PDF reader: RTL text copying/selection/highlighting is handled as LTR text and gets reversed

zotero / zotero

Zotero is a free, easy-to-use tool to help you collect, organize, annotate, cite, and share your research sources.

https://www.zotero.org

Other

10.46k stars 765 forks source link

PDF reader: RTL text copying/selection/highlighting is handled as LTR text and gets reversed #2509

Open mrtcode opened 2 years ago

mrtcode commented 2 years ago

https://forums.zotero.org/discussion/96022/arabic-script-and-searchable-pdfs-in-beta-6-0-5 https://forums.zotero.org/discussion/98567/rtl-language-highlights-not-working-correctly

mrtcode commented 2 years ago

Although this doesn't work well on PDF.js either (unpredictable selection, although text is not reversed), therefore fixing this might be challenging.

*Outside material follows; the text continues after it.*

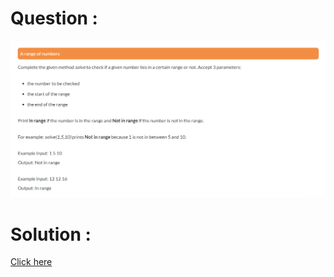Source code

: # Question :
![a range of numbers](https://github.com/prabhu30/coding/blob/main/Edyst/Python%20-%20Intro%20to%20Advanced/03_Conditionals%20&%20Lists/49_a%20range%20of%20numbers/image.png)

# Solution :
[Click here](https://github.com/prabhu30/coding/blob/main/Edyst/Python%20-%20Intro%20to%20Advanced/03_Conditionals%20&%20Lists/49_a%20range%20of%20numbers/solution.py)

helsingi commented 9 months ago

Hi, I am working with a lot of Arabic text and notice regularly that the pdf reader in zotero recognizes the OCRed arabic text in reverse, i.e., LTR instead of RTL. Is there anything I could do or are you working on a fix? Thanks.

mrtcode commented 9 months ago

@helsingi Could you upload example PDF files here? Single page per PDF file is enough.

helsingi commented 9 months ago

@helsingi Could you upload example PDF files here? Single page per PDF file is enough.

abbas 2016 (copy).pdf ghunaym 2013 (copy).pdf hussein 1973 (copy).pdf sharaf 1992 (copy).pdf

p.s. I am using Linux Mint 21.2 and Zotero 6.0.30. For OCR I used OCRmyPDF. The RTL recognition works well in some apps such as when I preview the pdf in Document Viewer or Chromium, but does not work well in Zotero and Okular.

mrtcode commented 9 months ago

@helsingi, thank you for the examples. However, it seems they work better on Zotero 7 beta, doesn't it?

helsingi commented 9 months ago

@helsingi, thank you for the examples. However, it seems they work better on Zotero 7 beta, doesn't it?

Not really. Just installed zotero 7 on windows and tried searching (ctrl+f) within a pdf attachment, unfortunately the same issue persists. Capture1 In the screenshot you can see that the word I used is the reverse (LTR) of the actual word. When I search for the correct word no results show.

mrtcode commented 9 months ago

@helsingi Ok, at least with those PDF files it actually doesn't work well. Reopening the issue.